Wastewater plant upgrade costs balloon
By Nowell Berg
On January 24, City of Kimberley council held its regular bi-monthly meeting.
Councillors Kyle Dalum, Kent Goodwin, Nigel Kitto, Jason McBain, Darryl Oakley and Sandra Roberts were present along with Mayor Don McCormick.
Due to pandemic restrictions, the public and media are not allowed to attend council chambers. Meetings live stream on the City of Kimberley YouTube channel. Watch the archive here.
Wastewater Treatment Plant Cost Balloons to $95 million
Chief financial officer Jim Hendricks provided council with an update on the financial impact of the construction of the Wastewater Treatment Plant (WWTP).
Hendricks said, “The original estimate we were dealing with was $62.57 million.” He indicated that an updated report to council now pegs the construction cost of the WWTP at $79.5 million, an increase of 27% which includes five per cent contingency.
In consultations with the provincial government, it requested the city budget for a 20% contingency. With that increase, Hendricks estimates the cost of the WWTP at just over $87 million. Adding in other offsite works like sewer mains and outfall to the river, and the decommission and demolition of the old plant, the total cost is now pegged at $95.2 million.
Mayor McCormick said, “The cost is the cost, but the number we are focusing on is $25 million,” which would be the city’s share of the total cost.
Hendricks noted that the proposed provincial grant, if received, would account for $69.825 million (73.33%). The city would be required to borrow approximately $23.225 million (26.7% of total budget) with the balance of $2.17 million coming from the Kimberley Land Development Reserve.

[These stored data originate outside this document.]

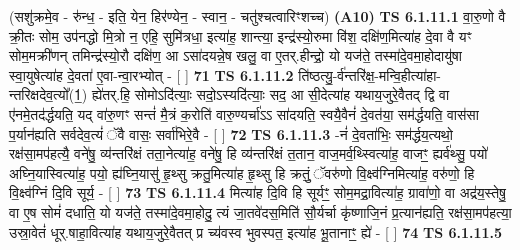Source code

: \documentclass[17pt]{extarticle}
\begin{document}
                  \newline
                      (सशु॑क्रमे॒व - रु॑न्ध॒ - इति॒ येन॒ हिर॑ण्येन॒ - स्वान॒ - चतु॑श्चत्वारिꣳशच्च)  \textbf{(A10)} \newline \newline
                                        \textbf{ TS 6.1.11.1} \newline
                  वा॒रु॒णो वै क्री॒तः सोम॒ उप॑नद्धो मि॒त्रो न॒ एहि॒ सुमि॑त्रधा॒ इत्या॑ह॒ शान्त्या॒ इन्द्र॑स्यो॒रुमा वि॑श॒ दक्षि॑ण॒मित्या॑ह दे॒वा वै यꣳ सोम॒मक्री॑णन् तमिन्द्र॑स्यो॒रौ दक्षि॑ण॒ आ ऽसा॑दयन्ने॒ष खलु॒ वा ए॒तर्.हीन्द्रो॒ यो यज॑ते॒ तस्मा॑दे॒वमा॒होदायु॑षा स्वा॒युषेत्या॑ह दे॒वता॑ ए॒वा-न्वा॒रभ्योत् - [  ] \textbf{  71} \newline
                  \newline
                                \textbf{ TS 6.1.11.2} \newline
                  ति॑ष्ठत्यु॒-र्व॑न्तरि॑क्ष॒-मन्वि॒हीत्या॑हा-न्तरिक्षदेव॒त्यो᳚(1॒) ह्ये॑तर्.हि॒ सोमोऽदि॑त्याः॒ सदो॒ऽस्यदि॑त्याः॒ सद॒ आ सी॒देत्या॑ह यथाय॒जुरे॒वैतद् द्वि वा ए॑नमे॒तद॑र्द्धयति॒ यद् वा॑रु॒णꣳ सन्तं॑ मै॒त्रं क॒रोति॑ वारु॒ण्यर्चा॑ऽऽ सा॑दयति॒ स्वयै॒वैनं॑ दे॒वत॑या॒ सम॑र्द्धयति॒ वास॑सा प॒र्यान॑ह्यति सर्वदेव॒त्यं॑ ॅवै वासः॒ सर्वा॑भिरे॒वै - [  ] \textbf{  72} \newline
                  \newline
                                \textbf{ TS 6.1.11.3} \newline
                  -नं॑ दे॒वता॑भिः॒ सम॑र्द्धय॒त्यथो॒ रक्ष॑सा॒मप॑हत्यै॒ वने॑षु॒ व्य॑न्तरि॑क्षं तता॒नेत्या॑ह॒ वने॑षु॒ हि व्य॑न्तरि॑क्षं त॒तान॒ वाज॒मर्व॒थ्स्वित्या॑ह॒ वाजꣳ॒॒ ह्यर्व॑थ्सु॒ पयो॑ अघ्नि॒यास्वित्या॑ह॒ पयो॒ ह्य॑घ्नि॒यासु॑ हृ॒थ्सु क्रतु॒मित्या॑ह हृ॒थ्सु हि क्रतुं॒ ॅवरु॑णो वि॒क्ष्व॑ग्निमित्या॑ह॒ वरु॑णो॒ हि वि॒क्ष्व॑ग्निं दि॒वि सूर्य॒ - [  ] \textbf{  73} \newline
                  \newline
                                \textbf{ TS 6.1.11.4} \newline
                  मित्या॑ह दि॒वि हि सूर्यꣳ॒॒ सोम॒मद्रा॒वित्या॑ह॒ ग्रावा॑णो॒ वा अद्र॑य॒स्तेषु॒ वा ए॒ष सोमं॑ दधाति॒ यो यज॑ते॒ तस्मा॑दे॒वमा॒होदु॒ त्यं जा॒तवे॑दस॒मिति॑ सौ॒र्यर्चा कृ॑ष्णाजि॒नं प्र॒त्यान॑ह्यति॒ रक्ष॑सा॒मप॑हत्या॒ उस्रा॒वेतं॑ धूर्.षाहा॒वित्या॑ह यथाय॒जुरे॒वैतत् प्र च्य॑वस्व भुवस्पत॒ इत्या॑ह भू॒तानाꣳ॒॒ ह्ये॑ - [  ] \textbf{  74} \newline
                  \newline
                                \textbf{ TS 6.1.11.5} \newline
\end{document}
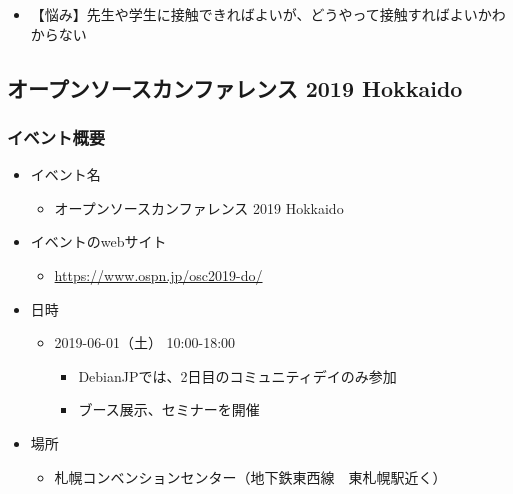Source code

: \documentclass[mingoth,a4paper]{jsarticle}
\begin{document}

\begin{itemize}
\item 【悩み】先生や学生に接触できればよいが、どうやって接触すればよいかわからない
\end{itemize}


\subsection{オープンソースカンファレンス 2019 Hokkaido}

\subsubsection{イベント概要}

\begin{itemize}
\item イベント名
  \begin{itemize}
  \item オープンソースカンファレンス 2019 Hokkaido
  \end{itemize}
\end{itemize}

\begin{itemize}
\item イベントのwebサイト
  \begin{itemize}
  \item \url{https://www.ospn.jp/osc2019-do/}
  \end{itemize}
\end{itemize}

\begin{itemize}
\item 日時
  \begin{itemize}
  \item 2019-06-01（土） 10:00-18:00
    \begin{itemize}
    \item DebianJPでは、2日目のコミュニティデイのみ参加
    \item ブース展示、セミナーを開催
    \end{itemize}
  \end{itemize}
\end{itemize}

\begin{itemize}
\item 場所
  \begin{itemize}
  \item 札幌コンベンションセンター（地下鉄東西線　東札幌駅近く）
  \end{itemize}
\end{itemize}
\end{document}
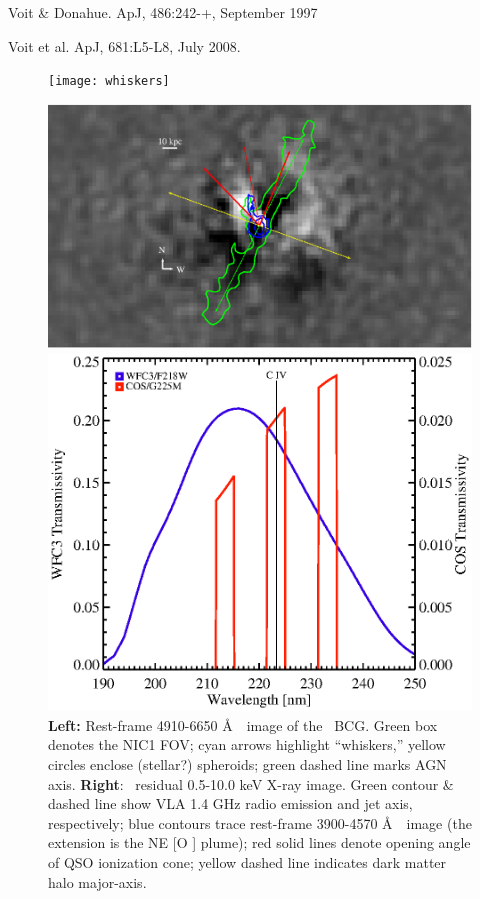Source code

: \documentclass[12pt]{article}
\begin{document}
\noindent [43] Voit \& Donahue. ApJ, 486:242-+, September 1997

\noindent [44] Voit et al. ApJ, 681:L5-L8, July 2008.

\begin{figure}[htp]
  \begin{center}
    \begin{minipage}{0.48\linewidth}	
      \texttt{[image: whiskers]}
    \end{minipage}
    \begin{minipage}{0.47\linewidth}
      \includegraphics*[width=\textwidth, trim=47mm 7mm 49mm 5mm, clip]{xray_sub_cones}
    \end{minipage}
    \caption{{\bf{Left:}} Rest-frame 4910-6650 \AA\ \hst\ image of the
      \irs\ BCG. Green box denotes the NIC1 FOV; cyan arrows highlight
      ``whiskers,'' yellow circles enclose (stellar?) spheroids; green
      dashed line marks AGN axis. {\bf{Right}}: \chandra\ residual
      0.5-10.0 keV X-ray image. Green contour \& dashed line show VLA
      1.4 GHz radio emission and jet axis, respectively; blue contours
      trace rest-frame 3900-4570 \AA\ \hst\ image (the extension is
      the NE [O ] plume); red solid lines denote opening
      angle of QSO ionization cone; yellow dashed line indicates dark
      matter halo major-axis.}
    \label{fig:i09}
    \begin{minipage}{0.53\linewidth}
      \includegraphics*[width=\textwidth, trim=29mm 5mm 28mm 5mm, clip]{uvis}

\end{minipage}
\end{center}
\end{figure}
\end{document}
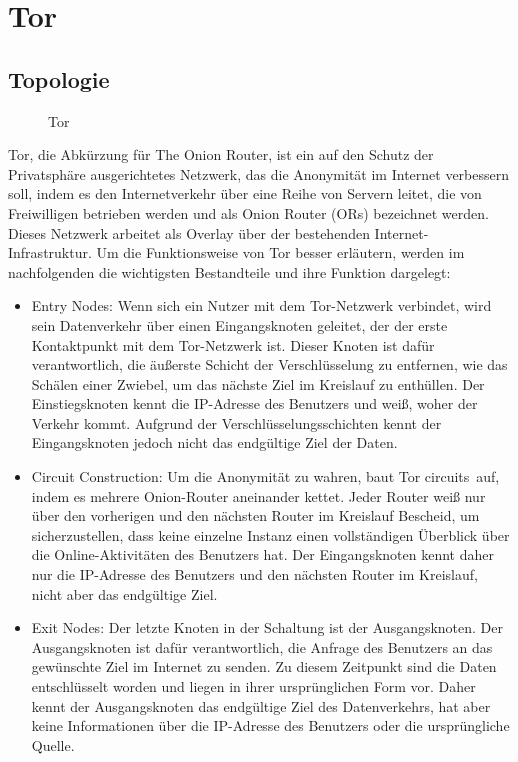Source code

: \section{Tor}

\subsection{Topologie}

\begin{figure}[h!]
    \centering
    
    \caption{Tor}
    \label{imgs:tor}
\end{figure}

Tor, die Abkürzung für \glqq The Onion Router\grqq, ist ein auf den Schutz der Privatsphäre ausgerichtetes Netzwerk, das die Anonymität im Internet verbessern soll, indem es den Internetverkehr über eine Reihe von Servern leitet, die von Freiwilligen betrieben werden und als Onion Router (ORs) bezeichnet werden. Dieses Netzwerk arbeitet als Overlay über der bestehenden Internet-Infrastruktur. Um die Funktionsweise von Tor besser erläutern, werden im nachfolgenden die wichtigsten Bestandteile und ihre Funktion dargelegt:

\begin{itemize}

\item Entry Nodes: Wenn sich ein Nutzer mit dem Tor-Netzwerk verbindet, wird sein Datenverkehr über einen Eingangsknoten geleitet, der der erste Kontaktpunkt mit dem Tor-Netzwerk ist. Dieser Knoten ist dafür verantwortlich, die äußerste Schicht der Verschlüsselung zu entfernen, wie das Schälen einer Zwiebel, um das nächste Ziel im Kreislauf zu enthüllen. Der Einstiegsknoten kennt die IP-Adresse des Benutzers und weiß, woher der Verkehr kommt. Aufgrund der Verschlüsselungsschichten kennt der Eingangsknoten jedoch nicht das endgültige Ziel der Daten.

\item Circuit Construction: Um die Anonymität zu wahren, baut Tor \glqq circuits\grqq\ auf, indem es mehrere Onion-Router aneinander kettet. Jeder Router weiß nur über den vorherigen und den nächsten Router im Kreislauf Bescheid, um sicherzustellen, dass keine einzelne Instanz einen vollständigen Überblick über die Online-Aktivitäten des Benutzers hat. Der Eingangsknoten kennt daher nur die IP-Adresse des Benutzers und den nächsten Router im Kreislauf, nicht aber das endgültige Ziel.

\item Exit Nodes: Der letzte Knoten in der Schaltung ist der Ausgangsknoten. Der Ausgangsknoten ist dafür verantwortlich, die Anfrage des Benutzers an das gewünschte Ziel im Internet zu senden. Zu diesem Zeitpunkt sind die Daten entschlüsselt worden und liegen in ihrer ursprünglichen Form vor. Daher kennt der Ausgangsknoten das endgültige Ziel des Datenverkehrs, hat aber keine Informationen über die IP-Adresse des Benutzers oder die ursprüngliche Quelle.

\end{itemize}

Council unanimously supported moving forward with the provincial government grant application and the WWTP project.
Councillors Goodwin, Oakley and Kitto voted against using a parcel tax instead of property assessment value tax to cover the debt servicing costs.

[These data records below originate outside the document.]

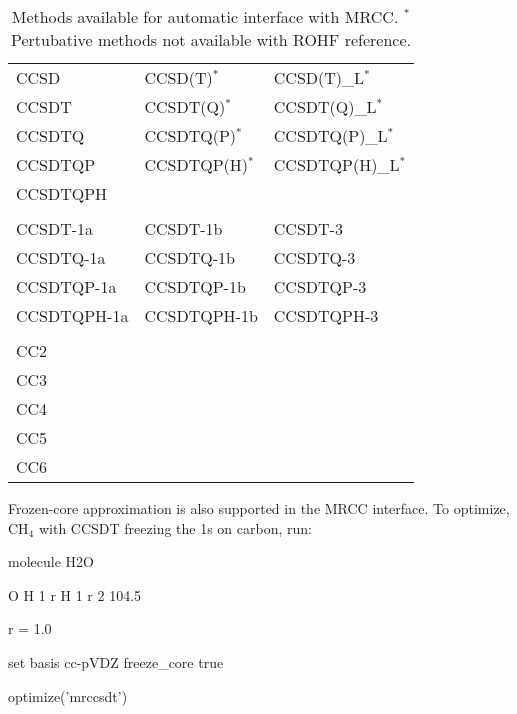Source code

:\begin{table}
\caption{Methods available for automatic interface with MRCC. $^*$Pertubative methods not available with ROHF reference.} \label{tab:mrccauto}
\begin{center}
\small
\begin{tabular}{lll} \hline\hline
CCSD        & CCSD(T)$^*$      & CCSD(T)\_L$^*$    \\
CCSDT       & CCSDT(Q)$^*$     & CCSDT(Q)\_L$^*$   \\
CCSDTQ      & CCSDTQ(P)$^*$    & CCSDTQ(P)\_L$^*$  \\
CCSDTQP     & CCSDTQP(H)$^*$   & CCSDTQP(H)\_L$^*$ \\
CCSDTQPH    &                  &                   \\
            &                  &                   \\
CCSDT-1a    & CCSDT-1b         & CCSDT-3           \\
CCSDTQ-1a   & CCSDTQ-1b        & CCSDTQ-3          \\
CCSDTQP-1a  & CCSDTQP-1b       & CCSDTQP-3         \\
CCSDTQPH-1a & CCSDTQPH-1b      & CCSDTQPH-3        \\
            &                  &                   \\
CC2         &                  &                   \\
CC3         &                  &                   \\
CC4         &                  &                   \\
CC5         &                  &                   \\
CC6         &                  &                   \\
\hline\hline
\end{tabular}
\end{center}
\end{table}

Frozen-core approximation is also supported in the MRCC interface. To optimize, CH$_4$ with CCSDT freezing the 1s on carbon, run:

\begin{Snippet}
molecule H2O {
    O
    H 1 r
    H 1 r 2 104.5

    r = 1.0
}

set {
    basis cc-pVDZ
    freeze_core true
}

optimize('mrccsdt')
\end{Snippet}
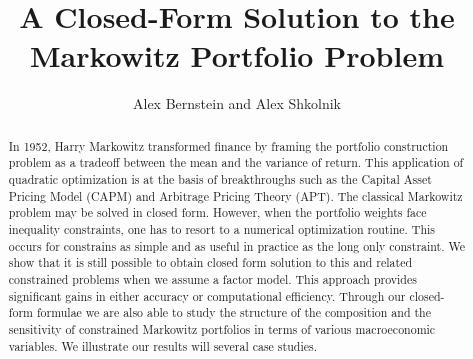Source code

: \documentclass{article}
\title{A Closed-Form Solution to the Markowitz Portfolio Problem}
\author{Alex Bernstein and Alex Shkolnik}
\begin{document}
\begin{titlingpage}
    \maketitle
    \begin{abstract}
      In 1952, Harry Markowitz transformed finance by framing the portfolio construction problem as a tradeoff between the mean and the variance of return. This application of quadratic optimization is at the basis of breakthroughs such as the Capital Asset Pricing Model (CAPM) and Arbitrage Pricing Theory (APT). The classical Markowitz problem may be solved in closed form. However, when the portfolio weights face inequality constraints, one has to resort to a numerical optimization routine. This occurs for constrains as simple and as useful in practice as the long only constraint. We show that it is still possible to obtain closed form solution to this and related constrained problems when we assume a factor model. This approach provides significant gains in either accuracy or computational efficiency. Through our closed-form formulae we are also able to study the structure of the composition and the sensitivity of constrained Markowitz portfolios in terms of various macroeconomic variables. We illustrate our results will several case studies.
    \end{abstract}
\end{titlingpage}
\end{document}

Coun. Goodwin summed up the dissenters’ opinion: “I don’t think it’s fair to charge everyone no matter how cheap or expensive there house is the same amount. I would rather see it distributed by the value of the property.”
A long-term borrowing bylaw referendum will go before electors in the October 2022 general local elections.
Council adopts water Conservation Plan
Ehren Lee, Urban Systems, presented council with a summary of a report on the proposed Water Conservation Plan.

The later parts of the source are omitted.